A journey to the roots of Japan through the mysteries, nature, and cuisine of Munakata
This tour takes you on a journey through the solemn and mysterious shrines and other sacred sites of Okinoshima and Munakata, where the seventh-century Japanese ambassadors to Tang China prayed for safe travel across the sea. Ancient treasures, festivals with centuries of history, a majestic marine landscape, and local delicacies from the freshest seafood to brand-name beef await participants.
Itinerary: 3 Days, 2 Nights
Nestled within a forest, the Mori no Nanakusa hotel consists of seven completely different cottages – from a tent-style “glamping cottage” to a traditional Japanese house featuring tatami mats and a private open-air bath. The cottages are scattered throughout the woods, giving them a secluded and luxurious feel. The hotel’s three restaurants specialise in vegetables, meat, and seafood respectively.
*Special Program Guided by a Shinto Priest
The Shinpokan Museum at Munakata Taisha Shrine houses and displays some 80,000 items, among them National Treasures, offered to the gods on the sacred island of Okinoshima from the latter half of the fourth century to the late ninth century, when state-backed ceremonies took place on the island. The museum’s treasures are not only historically significant; they also represent the height of beauty and craftsmanship of their time.

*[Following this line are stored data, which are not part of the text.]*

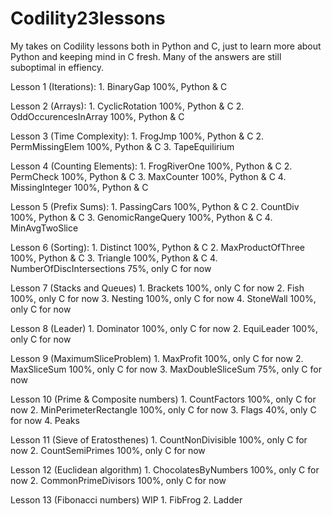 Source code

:# Codility23lessons
My takes on Codility lessons both in Python and C, just to learn more about Python and keeping mind in C fresh.
Many of the answers are still suboptimal in effiency.

Lesson 1 (Iterations):
    1. BinaryGap 100%, Python & C

Lesson 2 (Arrays):
    1. CyclicRotation 100%, Python & C
    2. OddOccurencesInArray 100%, Python & C

Lesson 3 (Time Complexity):
    1. FrogJmp 100%, Python & C
    2. PermMissingElem 100%, Python & C
    3. TapeEquilirium

Lesson 4 (Counting Elements):
    1. FrogRiverOne 100%, Python & C
    2. PermCheck 100%, Python & C
    3. MaxCounter 100%, Python & C
    4. MissingInteger 100%, Python & C

Lesson 5 (Prefix Sums):
    1. PassingCars 100%, Python & C
    2. CountDiv 100%, Python & C
    3. GenomicRangeQuery 100%, Python & C
    4. MinAvgTwoSlice

Lesson 6 (Sorting):
    1. Distinct 100%, Python & C
    2. MaxProductOfThree 100%, Python & C
    3. Triangle 100%, Python & C
    4. NumberOfDiscIntersections 75%, only C for now

Lesson 7 (Stacks and Queues)
    1. Brackets 100%, only C for now
    2. Fish 100%, only C for now
    3. Nesting 100%, only C for now
    4. StoneWall 100%, only C for now

Lesson 8 (Leader)
    1. Dominator 100%, only C for now
    2. EquiLeader 100%, only C for now

Lesson 9 (MaximumSliceProblem)
    1. MaxProfit 100%, only C for now
    2. MaxSliceSum 100%, only C for now
    3. MaxDoubleSliceSum 75%, only C for now

Lesson 10 (Prime & Composite numbers)
    1. CountFactors 100%, only C for now
    2. MinPerimeterRectangle 100%, only C for now
    3. Flags 40%, only C for now
    4. Peaks

Lesson 11 (Sieve of Eratosthenes)
    1. CountNonDivisible 100%, only C for now
    2. CountSemiPrimes 100%, only C for now

Lesson 12 (Euclidean algorithm)
    1. ChocolatesByNumbers 100%, only C for now
    2. CommonPrimeDivisors 100%, only C for now

Lesson 13 (Fibonacci numbers) WIP
    1. FibFrog
    2. Ladder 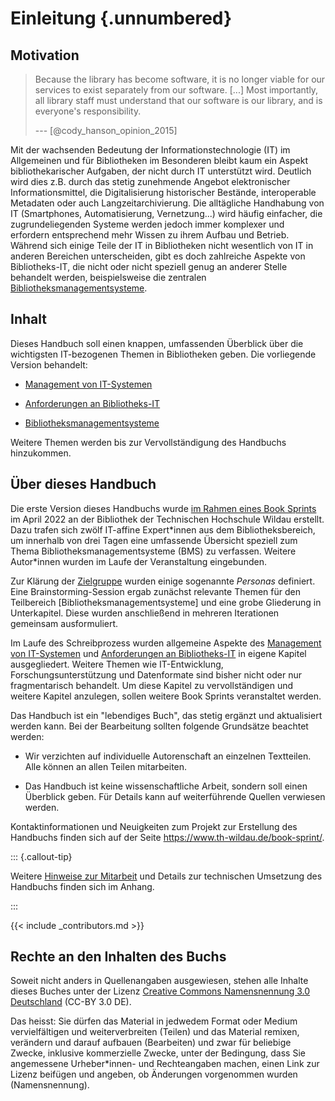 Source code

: # Einleitung {.unnumbered}

## Motivation

> Because the library has become software, it is no longer viable for
> our services to exist separately from our software. \[\...\] Most
> importantly, all library staff must understand that our software is
> our library, and is everyone's responsibility.
>
> --- [@cody_hanson_opinion_2015]

Mit der wachsenden Bedeutung der Informationstechnologie (IT) im
Allgemeinen und für Bibliotheken im Besonderen bleibt kaum ein Aspekt
bibliothekarischer Aufgaben, der nicht durch IT unterstützt wird.
Deutlich wird dies z.B. durch das stetig zunehmende Angebot
elektronischer Informationsmittel, die Digitalisierung historischer
Bestände, interoperable Metadaten oder auch Langzeitarchivierung. Die
alltägliche Handhabung von IT (Smartphones, Automatisierung,
Vernetzung...) wird häufig einfacher, die zugrundeliegenden Systeme
werden jedoch immer komplexer und erfordern entsprechend mehr Wissen zu
ihrem Aufbau und Betrieb. Während sich einige Teile der IT in
Bibliotheken nicht wesentlich von IT in anderen Bereichen unterscheiden,
gibt es doch zahlreiche Aspekte von Bibliotheks-IT, die nicht oder nicht
speziell genug an anderer Stelle behandelt werden, beispielsweise die
zentralen [Bibliotheksmanagementsysteme](#bibliotheksmanagementsysteme).


## Inhalt

Dieses Handbuch soll einen knappen, umfassenden Überblick über die wichtigsten
IT-bezogenen Themen in Bibliotheken geben. Die vorliegende Version behandelt:

-   [Management von IT-Systemen](#management)

-   [Anforderungen an Bibliotheks-IT](#anforderungen)

-   [Bibliotheksmanagementsysteme](#bibliotheksmanagementsysteme)

Weitere Themen werden bis zur Vervollständigung des Handbuchs hinzukommen.

## Über dieses Handbuch

Die erste Version dieses Handbuchs wurde [im Rahmen eines Book
Sprints](https://www.th-wildau.de/book-sprint/) im April 2022 an der Bibliothek
der Technischen Hochschule Wildau erstellt.  Dazu trafen sich zwölf IT-affine
Expert\*innen aus dem Bibliotheksbereich, um innerhalb von drei Tagen eine
umfassende Übersicht speziell zum Thema Bibliotheksmanagementsysteme (BMS) zu
verfassen. Weitere Autor\*innen wurden im Laufe der Veranstaltung eingebunden.

Zur Klärung der [Zielgruppe](#zielgruppe) wurden einige sogenannte *Personas*
definiert.  Eine Brainstorming-Session ergab zunächst relevante Themen für den
Teilbereich [Bibliotheksmanagementsysteme] und eine grobe Gliederung in
Unterkapitel. Diese wurden anschließend in mehreren Iterationen gemeinsam
ausformuliert.

Im Laufe des Schreibprozess wurden allgemeine Aspekte des [Management von
IT-Systemen](#management) und [Anforderungen an Bibliotheks-IT](#anforderungen)
in eigene Kapitel ausgegliedert. Weitere Themen wie IT-Entwicklung,
Forschungsunterstützung und Datenformate sind bisher nicht oder nur
fragmentarisch behandelt. Um diese Kapitel zu vervollständigen und weitere
Kapitel anzulegen, sollen weitere Book Sprints veranstaltet werden.

Das Handbuch ist ein "lebendiges Buch", das stetig ergänzt und aktualisiert
werden kann. Bei der Bearbeitung sollten folgende Grundsätze beachtet werden:

-   Wir verzichten auf individuelle Autorenschaft an einzelnen
    Textteilen. Alle können an allen Teilen mitarbeiten.

-   Das Handbuch ist keine wissenschaftliche Arbeit, sondern soll einen
    Überblick geben. Für Details kann auf weiterführende Quellen
    verwiesen werden.

Kontaktinformationen und Neuigkeiten zum Projekt zur Erstellung des
Handbuchs finden sich auf der Seite <https://www.th-wildau.de/book-sprint/>.

::: {.callout-tip}

Weitere [Hinweise zur Mitarbeit](#mitarbeit) und Details zur technischen
Umsetzung des Handbuchs finden sich im Anhang.

:::

{{< include _contributors.md >}}

## Rechte an den Inhalten des Buchs

Soweit nicht anders in Quellenangaben ausgewiesen, stehen alle Inhalte dieses
Buches unter der Lizenz [Creative Commons Namensnennung 3.0
Deutschland](https://creativecommons.org/licenses/by/3.0/de/) (CC-BY 3.0 DE).

Das heisst: Sie dürfen das Material in jedwedem Format oder Medium
vervielfältigen und weiterverbreiten (Teilen) und das Material remixen,
verändern und darauf aufbauen (Bearbeiten) und zwar für beliebige Zwecke,
inklusive kommerzielle Zwecke, unter der Bedingung, dass Sie angemessene
Urheber\*innen- und Rechteangaben machen, einen Link zur Lizenz beifügen und
angeben, ob Änderungen vorgenommen wurden (Namensnennung).
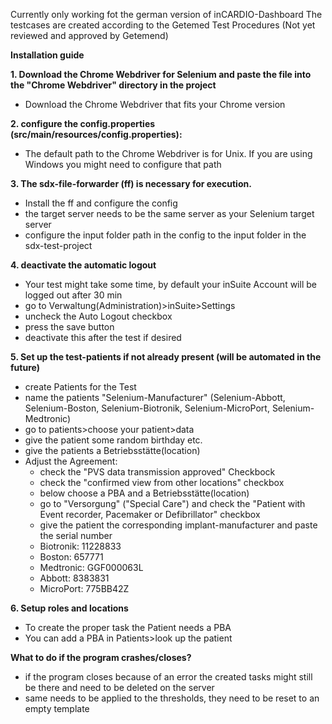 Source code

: Currently only working fot the german version of inCARDIO-Dashboard
The testcases are created according to the Getemed Test Procedures (Not yet reviewed and approved by Getemend)

**Installation guide**

**1. Download the Chrome Webdriver for Selenium and paste the file into the "Chrome Webdriver" directory in the project**
- Download the Chrome Webdriver that fits your Chrome version


**2. configure the config.properties (src/main/resources/config.properties):**
- The default path to the Chrome Webdriver is for Unix. If you are using Windows you might need to configure that path 


**3. The sdx-file-forwarder (ff) is necessary for execution.**
- Install the ff and configure the config
- the target server needs to be the same server as your Selenium target server 
- configure the input folder path in the config to the input folder in the sdx-test-project

**4. deactivate the automatic logout**
- Your test might take some time, by default your inSuite Account will be logged out after 30 min
- go to Verwaltung(Administration)>inSuite>Settings
- uncheck the Auto Logout checkbox
- press the save button
- deactivate this after the test if desired

**5. Set up the test-patients if not already present (will be automated in the future)**
- create Patients for the Test 
- name the patients "Selenium-Manufacturer" (Selenium-Abbott, Selenium-Boston, Selenium-Biotronik, Selenium-MicroPort, Selenium-Medtronic)
- go to patients>choose your patient>data
- give the patient some random birthday etc.
- give the patients a Betriebsstätte(location)
- Adjust the Agreement: 
  - check the "PVS data transmission approved" Checkbock
  - check the "confirmed view from other locations" checkbox
  - below choose a PBA and a Betriebsstätte(location)
  - go to "Versorgung" ("Special Care") and check the "Patient with Event recorder, Pacemaker or Defibrillator" checkbox
  - give the patient the corresponding implant-manufacturer and paste the serial number 
  - Biotronik: 11228833
  - Boston: 657771
  - Medtronic: GGF000063L
  - Abbott: 8383831
  - MicroPort: 775BB42Z

**6. Setup roles and locations**
- To create the proper task the Patient needs a PBA
- You can add a PBA in Patients>look up the patient

**What to do if the program crashes/closes?**
- if the program closes because of an error the created tasks might still be there and need to be deleted on the server
- same needs to be applied to the thresholds, they need to be reset to an empty template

(Munakata World Heritage Guidance Center)
This partially bilingual museum, which also functions as a visitor center for the “Sacred Island of Okinoshima and Associated Sites in the Munakata Region” World Heritage site, displays ancient artifacts discovered in the city of Munakata and provides an overview of the area’s history and culture. Don’t miss the virtual-reality tour of Okinoshima offered at the 3D theater.
A refined French restaurant specialising in seafood from the Genkai Sea and lean, umami-rich Munakata beef, Ishida is best experienced through one of the seasonal multi-course meals, all of which feature organic vegetables grown by the chef himself.
*Japanese-style is planned
Shrine Yohaijo to Okinoshima
The sacred island of Okinoshima is off limits to visitors, so honoring its deities is done at this off-site chapel on Oshima instead. It offers views across the sea to the ‘island of the gods’, which is located some 48 kilometres off shore.
Taisha Nakatsugu Shrine *1
Held on the first and 15th days of every month, this festival centers on praying for the well-being of the nation and the imperial family, as well as for the prosperity of the Munakata area and Japan as a whole. Taking place at Nakatsugu Shrine, it is usually open only to devotees of Munakata Taisha, including fishermen who offer their catch to the deities. Prayers to the three Munakata goddesses are said facing the directions of Hetsugu Shrine on the mainland and Okitsugu Shrine on the sacred island of Okinoshima.
*Lecture Program with Local Fishermen and Chefs.
Grab a counter seat at this gem of a sushi joint to enjoy fresh seafood straight from the nearby Kanezaki port, all while looking out over the Genkai Sea behind the windows. The sake selection is worth a look, too.
In the fourth century, Japanese ambassadors to Tang China prayed for safe travels at Munakata before setting out onto the waves, which they navigated with the moon as their guide. This tour lets participants experience ancient sea travel by boarding boats driven by local fishermen, who will take them to see the moonglade, or the road-like reflection of the moon on water at night. (The moon-viewing will be replaced by an underwater light show on days when the moon is not visible.)
*Japanese-style is planned
*1 If the boat cannot depart due to bad weather, the plan is to attend a monthly festival at Munakata Taisha Hetsugu Shrine.
*2 If there is bad weather on the day of the tour, the boat may not depart. Please note that in this case, a separate programme will be provided including watching films and other ways of experiencing the World Heritage Site.